階段に上がる前の石段には、奥様が旅先で拾った瓦が埋められています。
唐招提寺の瓦は、どうやらレプリカのようです。
二階へ上る階段の手すりには、曲がった木が使われています。
二階のお部屋。棚には、いろいろな国のお土産と思えるものが並んでいます。
軒の裏には笊、襖には扇を配置しています。
二階から庭を見下ろしたところ。飛石の形・大きさは、あえて揃えなかったのでしょう。

 これだけの設計をなさったのであれば、奥様は若いころから書画などを学ばれていたのかな?
 お土産の品があれだけあるってことは、ご主人とたくさん旅行なさったのかな?

 そんなことを思ったのですが、案内の人が言うには、まったく違うのです。

「奥様はご主人が亡くなって、70歳を過ぎたころから書画を始めて、やっと旅もできるようになったそうですよ。おかげで90歳を過ぎても、海外旅行に行かれるほどだったそうです」

 え? 70歳から?
 ぜんぶ70歳からやり始めて、ここまでやったの???

「(小声で)もともとセンスのある方だったようですが、ご主人が生きていらっしゃった間は、あまり自由にはできず、ご苦労されたようでしてね……」

木村歌江さん

 これが、その奥様のご遺影です。お帽子に手袋。素敵です。

 本名は「木村けい」さんですが、雅号的に「木村歌江」さんと名乗っていらっしゃったようです。なのでここでは、歌江さんとお呼びします。

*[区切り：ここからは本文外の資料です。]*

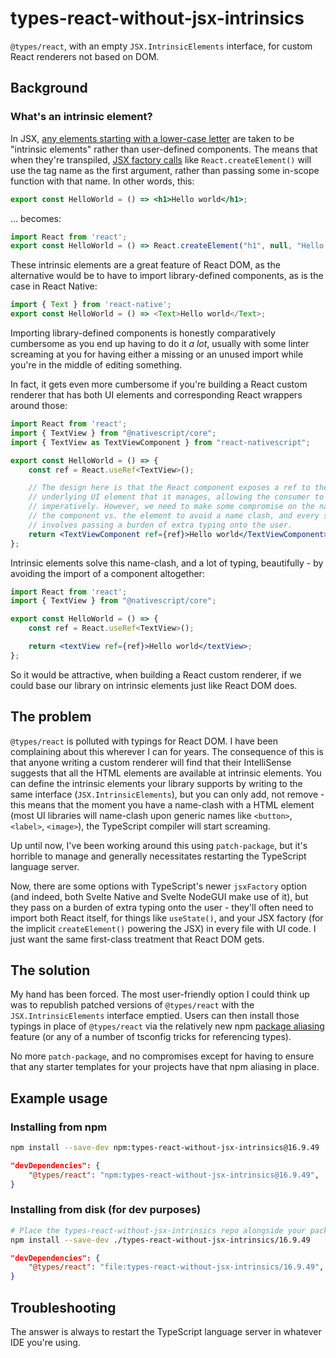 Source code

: # types-react-without-jsx-intrinsics

`@types/react`, with an empty `JSX.IntrinsicElements` interface, for custom React renderers not based on DOM.

## Background

### What's an intrinsic element?

In JSX, [any elements starting with a lower-case letter](https://reactjs.org/docs/jsx-in-depth.html#user-defined-components-must-be-capitalized) are taken to be "intrinsic elements" rather than user-defined components. The means that when they're transpiled, [JSX factory calls](https://www.typescriptlang.org/tsconfig#jsxFactory) like `React.createElement()` will use the tag name as the first argument, rather than passing some in-scope function with that name. In other words, this:

```jsx
export const HelloWorld = () => <h1>Hello world</h1>;
```

... becomes:

```js
import React from 'react';
export const HelloWorld = () => React.createElement("h1", null, "Hello world");
```

These intrinsic elements are a great feature of React DOM, as the alternative would be to have to import library-defined components, as is the case in React Native:

```js
import { Text } from 'react-native';
export const HelloWorld = () => <Text>Hello world</Text>;
```

Importing library-defined components is honestly comparatively cumbersome as you end up having to do it *a lot*, usually with some linter screaming at you for having either a missing or an unused import while you're in the middle of editing something.

In fact, it gets even more cumbersome if you're building a React custom renderer that has both UI elements and corresponding React wrappers around those:

```jsx
import React from 'react';
import { TextView } from "@nativescript/core";
import { TextView as TextViewComponent } from "react-nativescript";

export const HelloWorld = () => {
    const ref = React.useRef<TextView>();

    // The design here is that the React component exposes a ref to the
    // underlying UI element that it manages, allowing the consumer to call APIs
    // imperatively. However, we need to make some compromise on the naming of
    // the component vs. the element to avoid a name clash, and every solution
    // involves passing a burden of extra typing onto the user.
    return <TextViewComponent ref={ref}>Hello world</TextViewComponent>;
};
```

Intrinsic elements solve this name-clash, and a lot of typing, beautifully - by avoiding the import of a component altogether:

```jsx
import React from 'react';
import { TextView } from "@nativescript/core";

export const HelloWorld = () => {
    const ref = React.useRef<TextView>();

    return <textView ref={ref}>Hello world</textView>;
};
```

So it would be attractive, when building a React custom renderer, if we could base our library on intrinsic elements just like React DOM does.

## The problem

`@types/react` is polluted with typings for React DOM. I have been complaining about this wherever I can for years. The consequence of this is that anyone writing a custom renderer will find that their IntelliSense suggests that all the HTML elements are available at intrinsic elements. You can define the intrinsic elements your library supports by writing to the same interface (`JSX.IntrinsicElements`), but you can only add, not remove - this means that the moment you have a name-clash with a HTML element (most UI libraries will name-clash upon generic names like `<button>`, `<label>`, `<image>`), the TypeScript compiler will start screaming.

Up until now, I've been working around this using `patch-package`, but it's horrible to manage and generally necessitates restarting the TypeScript language server.

Now, there are some options with TypeScript's newer `jsxFactory` option (and indeed, both Svelte Native and Svelte NodeGUI make use of it), but they pass on a burden of extra typing onto the user - they'll often need to import both React itself, for things like `useState()`, and your JSX factory (for the implicit `createElement()` powering the JSX) in every file with UI code. I just want the same first-class treatment that React DOM gets.

## The solution

My hand has been forced. The most user-friendly option I could think up was to republish patched versions of `@types/react` with the `JSX.IntrinsicElements` interface emptied. Users can then install those typings in place of `@types/react` via the relatively new npm [package aliasing](https://github.com/npm/rfcs/blob/main/implemented/0001-package-aliases.md) feature (or any of a number of tsconfig tricks for referencing types).

No more `patch-package`, and no compromises except for having to ensure that any starter templates for your projects have that npm aliasing in place.

## Example usage

### Installing from npm

```sh
npm install --save-dev npm:types-react-without-jsx-intrinsics@16.9.49
```

```json
"devDependencies": {
    "@types/react": "npm:types-react-without-jsx-intrinsics@16.9.49",
}
```

### Installing from disk (for dev purposes)

```sh
# Place the types-react-without-jsx-intrinsics repo alongside your package.json
npm install --save-dev ./types-react-without-jsx-intrinsics/16.9.49
```

```json
"devDependencies": {
    "@types/react": "file:types-react-without-jsx-intrinsics/16.9.49",
}
```

## Troubleshooting

The answer is always to restart the TypeScript language server in whatever IDE you're using.
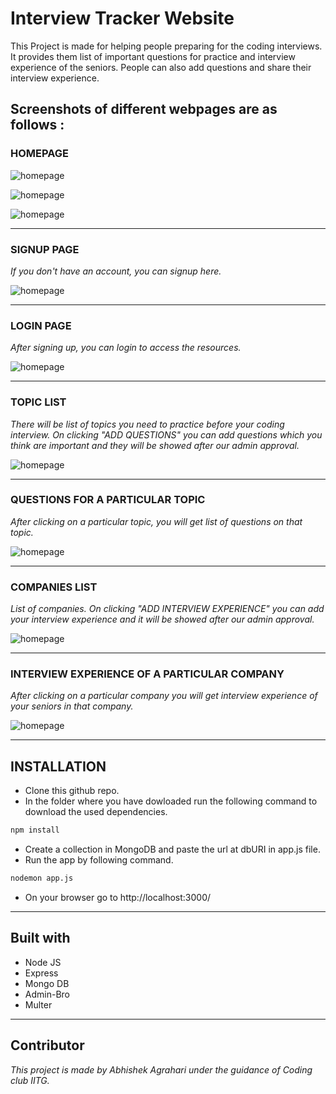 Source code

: # Interview Tracker Website

This Project is made for helping people preparing for the coding interviews. It provides them list of important questions for practice and interview experience of the seniors. People can also add questions and share their interview experience.


## Screenshots of different webpages are as follows :

### HOMEPAGE

![homepage](https://github.com/abhishekagrahari123/iterviewTracker/blob/master/public/h1.png)

![homepage](https://github.com/abhishekagrahari123/iterviewTracker/blob/master/public/h2.png)

![homepage](https://github.com/abhishekagrahari123/iterviewTracker/blob/master/public/h3.png)

___

### SIGNUP PAGE

_If you don't have an account, you can signup here._

![homepage](https://github.com/abhishekagrahari123/iterviewTracker/blob/master/public/signup.png)

___

### LOGIN PAGE

_After signing up, you can login to access the resources._

![homepage](https://github.com/abhishekagrahari123/iterviewTracker/blob/master/public/login.png)

___

### TOPIC LIST

_There will be list of topics you need to practice before your coding interview. On clicking "ADD QUESTIONS" you can add questions which you think are important and they will be showed after our admin approval._

![homepage](https://github.com/abhishekagrahari123/iterviewTracker/blob/master/public/topic.png)

___

### QUESTIONS FOR A PARTICULAR TOPIC

_After clicking on a particular topic, you will get list of questions on that topic._

![homepage](https://github.com/abhishekagrahari123/iterviewTracker/blob/master/public/question.png)

___

### COMPANIES LIST

_List of companies. On clicking "ADD INTERVIEW EXPERIENCE" you can add your interview experience and it will be showed after our admin approval._

![homepage](https://github.com/abhishekagrahari123/iterviewTracker/blob/master/public/company.png)

___

### INTERVIEW EXPERIENCE OF A PARTICULAR COMPANY

_After clicking on a particular company you will get interview experience of your seniors in that company._


![homepage](https://github.com/abhishekagrahari123/iterviewTracker/blob/master/public/expe.png)

___

## INSTALLATION

* Clone this github repo.
* In the folder where you have dowloaded run the following command to download the used dependencies.

```sh
npm install
```
* Create a collection in MongoDB and paste the url at dbURI in app.js file.
* Run the app by following command.

```sh
nodemon app.js
```
* On your browser go to http://localhost:3000/
___

## Built with

* Node JS
* Express
* Mongo DB
* Admin-Bro
* Multer
___

## Contributor

_This project is made by Abhishek Agrahari under the guidance of Coding club IITG._



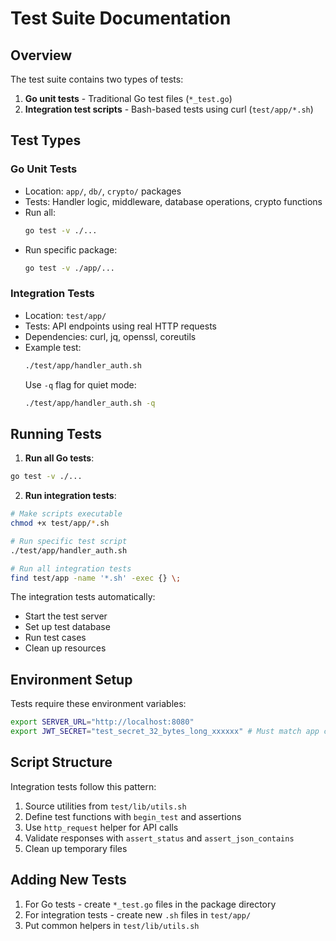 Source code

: # Test Suite Documentation

## Overview
The test suite contains two types of tests:
1. **Go unit tests** - Traditional Go test files (`*_test.go`)
2. **Integration test scripts** - Bash-based tests using curl (`test/app/*.sh`)

## Test Types

### Go Unit Tests
- Location: `app/`, `db/`, `crypto/` packages
- Tests: Handler logic, middleware, database operations, crypto functions
- Run all: 
  ```bash
  go test -v ./...
  ```
- Run specific package:
  ```bash
  go test -v ./app/...
  ```

### Integration Tests
- Location: `test/app/`
- Tests: API endpoints using real HTTP requests
- Dependencies: curl, jq, openssl, coreutils
- Example test:
  ```bash
  ./test/app/handler_auth.sh
  ```
  Use `-q` flag for quiet mode:
  ```bash
  ./test/app/handler_auth.sh -q
  ```

## Running Tests

1. **Run all Go tests**:
```bash
go test -v ./...
```

2. **Run integration tests**:
```bash
# Make scripts executable
chmod +x test/app/*.sh

# Run specific test script
./test/app/handler_auth.sh

# Run all integration tests
find test/app -name '*.sh' -exec {} \;
```

The integration tests automatically:
- Start the test server
- Set up test database
- Run test cases
- Clean up resources

## Environment Setup
Tests require these environment variables:
```bash
export SERVER_URL="http://localhost:8080"
export JWT_SECRET="test_secret_32_bytes_long_xxxxxx" # Must match app config
```

## Script Structure
Integration tests follow this pattern:
1. Source utilities from `test/lib/utils.sh`
2. Define test functions with `begin_test` and assertions
3. Use `http_request` helper for API calls
4. Validate responses with `assert_status` and `assert_json_contains`
5. Clean up temporary files

## Adding New Tests
1. For Go tests - create `*_test.go` files in the package directory
2. For integration tests - create new `.sh` files in `test/app/`
3. Put common helpers in `test/lib/utils.sh`
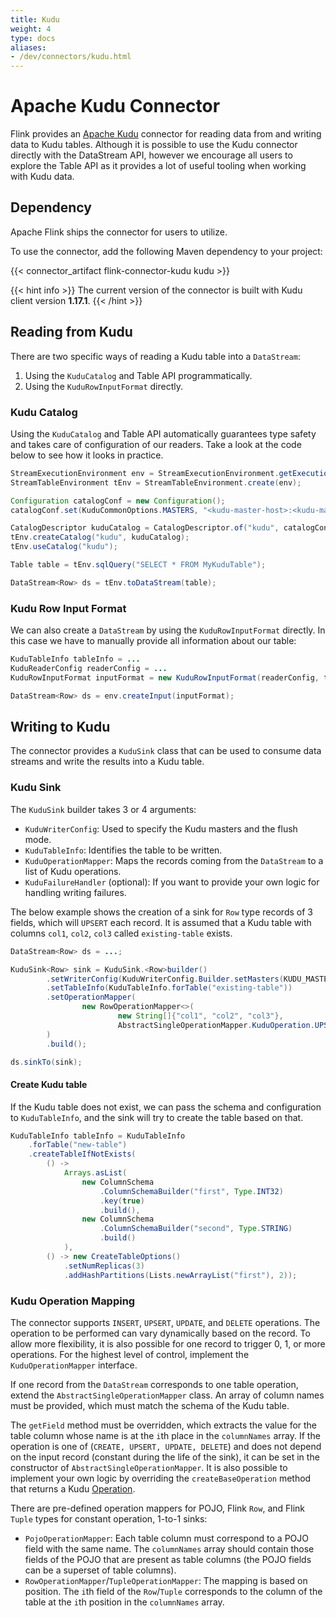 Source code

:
 ```yaml
---
title: Kudu
weight: 4
type: docs
aliases:
- /dev/connectors/kudu.html
---
```

<!--
Licensed to the Apache Software Foundation (ASF) under one
or more contributor license agreements.  See the NOTICE file
distributed with this work for additional information
regarding copyright ownership.  The ASF licenses this file
to you under the Apache License, Version 2.0 (the
"License"); you may not use this file except in compliance
with the License.  You may obtain a copy of the License at

  http://www.apache.org/licenses/LICENSE-2.0

Unless required by applicable law or agreed to in writing,
software distributed under the License is distributed on an
"AS IS" BASIS, WITHOUT WARRANTIES OR CONDITIONS OF ANY
KIND, either express or implied.  See the License for the
specific language governing permissions and limitations
under the License.
-->

# Apache Kudu Connector

Flink provides an [Apache Kudu](https://kudu.apache.org) connector for reading data from and writing data to Kudu tables.
Although it is possible to use the Kudu connector directly with the DataStream API, however we encourage all users to
explore the Table API as it provides a lot of useful tooling when working with Kudu data.

## Dependency

Apache Flink ships the connector for users to utilize.

To use the connector, add the following Maven dependency to your project:

{{< connector_artifact flink-connector-kudu kudu >}}

{{< hint info >}}
The current version of the connector is built with Kudu client version **1.17.1**.
{{< /hint >}}

## Reading from Kudu

There are two specific ways of reading a Kudu table into a `DataStream`:

1. Using the `KuduCatalog` and Table API programmatically.
2. Using the `KuduRowInputFormat` directly.

### Kudu Catalog

Using the `KuduCatalog` and Table API automatically guarantees type safety and takes care of configuration of our readers.
Take a look at the code below to see how it looks in practice.

```java
StreamExecutionEnvironment env = StreamExecutionEnvironment.getExecutionEnvironment();
StreamTableEnvironment tEnv = StreamTableEnvironment.create(env);

Configuration catalogConf = new Configuration();
catalogConf.set(KuduCommonOptions.MASTERS, "<kudu-master-host>:<kudu-master-port>");

CatalogDescriptor kuduCatalog = CatalogDescriptor.of("kudu", catalogConf);
tEnv.createCatalog("kudu", kuduCatalog);
tEnv.useCatalog("kudu");

Table table = tEnv.sqlQuery("SELECT * FROM MyKuduTable");

DataStream<Row> ds = tEnv.toDataStream(table);
```

### Kudu Row Input Format

We can also create a `DataStream` by using the `KuduRowInputFormat` directly. In this case we have to manually provide all information about our table:

```java
KuduTableInfo tableInfo = ...
KuduReaderConfig readerConfig = ...
KuduRowInputFormat inputFormat = new KuduRowInputFormat(readerConfig, tableInfo);

DataStream<Row> ds = env.createInput(inputFormat);
```

## Writing to Kudu

The connector provides a `KuduSink` class that can be used to consume data streams and write the results into a Kudu table.

### Kudu Sink

The `KuduSink` builder takes 3 or 4 arguments:

* `KuduWriterConfig`: Used to specify the Kudu masters and the flush mode.
* `KuduTableInfo`: Identifies the table to be written.
* `KuduOperationMapper`: Maps the records coming from the `DataStream` to a list of Kudu operations.
* `KuduFailureHandler` (optional): If you want to provide your own logic for handling writing failures.

The below example shows the creation of a sink for `Row` type records of 3 fields, which will `UPSERT` each record.
It is assumed that a Kudu table with columns `col1`, `col2`, `col3` called `existing-table` exists.

```java
DataStream<Row> ds = ...;

KuduSink<Row> sink = KuduSink.<Row>builder()
        .setWriterConfig(KuduWriterConfig.Builder.setMasters(KUDU_MASTERS).build())
        .setTableInfo(KuduTableInfo.forTable("existing-table"))
        .setOperationMapper(
                new RowOperationMapper<>(
                        new String[]{"col1", "col2", "col3"},
                        AbstractSingleOperationMapper.KuduOperation.UPSERT)
        )
        .build();

ds.sinkTo(sink);
```

#### Create Kudu table

If the Kudu table does not exist, we can pass the schema and configuration to `KuduTableInfo`, and the sink will try to create the table based on that.

```java
KuduTableInfo tableInfo = KuduTableInfo
    .forTable("new-table")
    .createTableIfNotExists(
        () ->
            Arrays.asList(
                new ColumnSchema
                    .ColumnSchemaBuilder("first", Type.INT32)
                    .key(true)
                    .build(),
                new ColumnSchema
                    .ColumnSchemaBuilder("second", Type.STRING)
                    .build()
            ),
        () -> new CreateTableOptions()
            .setNumReplicas(3)
            .addHashPartitions(Lists.newArrayList("first"), 2));
```

### Kudu Operation Mapping

The connector supports `INSERT`, `UPSERT`, `UPDATE`, and `DELETE` operations.
The operation to be performed can vary dynamically based on the record.
To allow more flexibility, it is also possible for one record to trigger 0, 1, or more operations.
For the highest level of control, implement the `KuduOperationMapper` interface.

If one record from the `DataStream` corresponds to one table operation, extend the `AbstractSingleOperationMapper` class.
An array of column names must be provided, which must match the schema of the Kudu table.

The `getField` method must be overridden, which extracts the value for the table column whose name is at the `i`th place
in the `columnNames` array. If the operation is one of (`CREATE, UPSERT, UPDATE, DELETE`) and does not depend on the
input record (constant during the life of the sink), it can be set in the constructor of `AbstractSingleOperationMapper`.
It is also possible to implement your own logic by overriding the `createBaseOperation` method that returns a
Kudu [Operation](https://kudu.apache.org/apidocs/org/apache/kudu/client/Operation.html).

There are pre-defined operation mappers for POJO, Flink `Row`, and Flink `Tuple` types for constant operation, 1-to-1 sinks:

* `PojoOperationMapper`: Each table column must correspond to a POJO field with the same name. The `columnNames` array 
  should contain those fields of the POJO that are present as table columns (the POJO fields can be a superset of table columns).
* `RowOperationMapper`/`TupleOperationMapper`: The mapping is based on position. The `i`th field of the `Row`/`Tuple`
  corresponds to the column of the table at the `i`th position in the `columnNames` array.

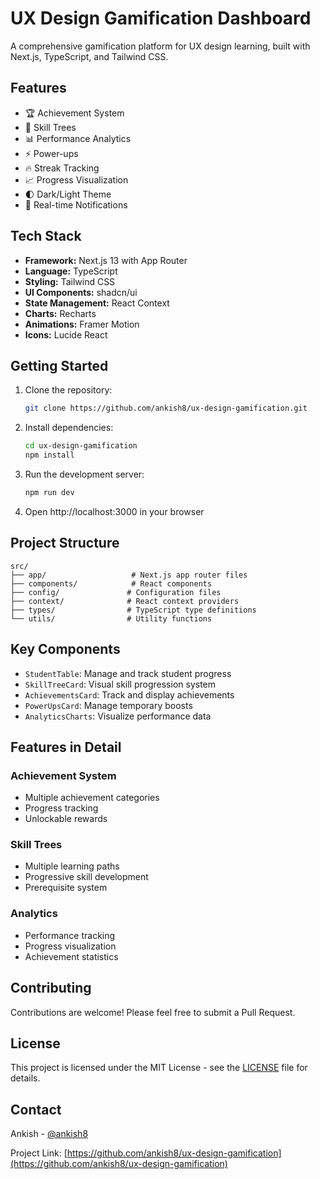 # UX Design Gamification Dashboard

A comprehensive gamification platform for UX design learning, built with Next.js, TypeScript, and Tailwind CSS.

## Features

- 🏆 Achievement System
- 🌟 Skill Trees
- 📊 Performance Analytics
- ⚡ Power-ups
- 🔥 Streak Tracking
- 📈 Progress Visualization
- 🌓 Dark/Light Theme
- 🔔 Real-time Notifications

## Tech Stack

- **Framework:** Next.js 13 with App Router
- **Language:** TypeScript
- **Styling:** Tailwind CSS
- **UI Components:** shadcn/ui
- **State Management:** React Context
- **Charts:** Recharts
- **Animations:** Framer Motion
- **Icons:** Lucide React

## Getting Started

1. Clone the repository:
   ```bash
   git clone https://github.com/ankish8/ux-design-gamification.git
   ```

2. Install dependencies:
   ```bash
   cd ux-design-gamification
   npm install
   ```

3. Run the development server:
   ```bash
   npm run dev
   ```

4. Open http://localhost:3000 in your browser

## Project Structure

```
src/
├── app/                   # Next.js app router files
├── components/            # React components
├── config/               # Configuration files
├── context/              # React context providers
├── types/                # TypeScript type definitions
└── utils/                # Utility functions
```

## Key Components

- `StudentTable`: Manage and track student progress
- `SkillTreeCard`: Visual skill progression system
- `AchievementsCard`: Track and display achievements
- `PowerUpsCard`: Manage temporary boosts
- `AnalyticsCharts`: Visualize performance data

## Features in Detail

### Achievement System
- Multiple achievement categories
- Progress tracking
- Unlockable rewards

### Skill Trees
- Multiple learning paths
- Progressive skill development
- Prerequisite system

### Analytics
- Performance tracking
- Progress visualization
- Achievement statistics

## Contributing

Contributions are welcome! Please feel free to submit a Pull Request.

## License

This project is licensed under the MIT License - see the [LICENSE](LICENSE) file for details.

## Contact

Ankish - [@ankish8](https://github.com/ankish8)

Project Link: [https://github.com/ankish8/ux-design-gamification](https://github.com/ankish8/ux-design-gamification)
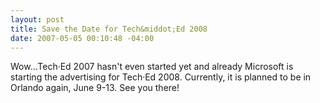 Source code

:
 ```yaml
---
layout: post
title: Save the Date for Tech&middot;Ed 2008
date: 2007-05-05 00:10:48 -04:00
---
```


Wow...Tech·Ed 2007 hasn't even started yet and already Microsoft is starting the advertising for Tech·Ed 2008. Currently, it is planned to be in Orlando again, June 9-13. See you there!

 歌江さんは、羽島市にある造酒屋「千代菊」を営む坂倉家のお嬢様でした。木村家への嫁入りの際には、打掛を四枚持ってきたそうです。

 打掛というのは、花嫁衣裳としていちばん外側に羽織る着物ですね。派手な刺繍がバーッと施されている、女性の着物の中でも高級なものです。それをわざわざ四枚持ってきたのは、持参金代わりだったからではないでしょうか。

 「だったら現金を持ってきたほうがよくない?」と思う人もいるでしょうが、手刺繍でできた一点ものの打掛は、年代を経るごとに価値が上がりますので、放っておけば価値が下がる現金よりも価値があるといえそうです。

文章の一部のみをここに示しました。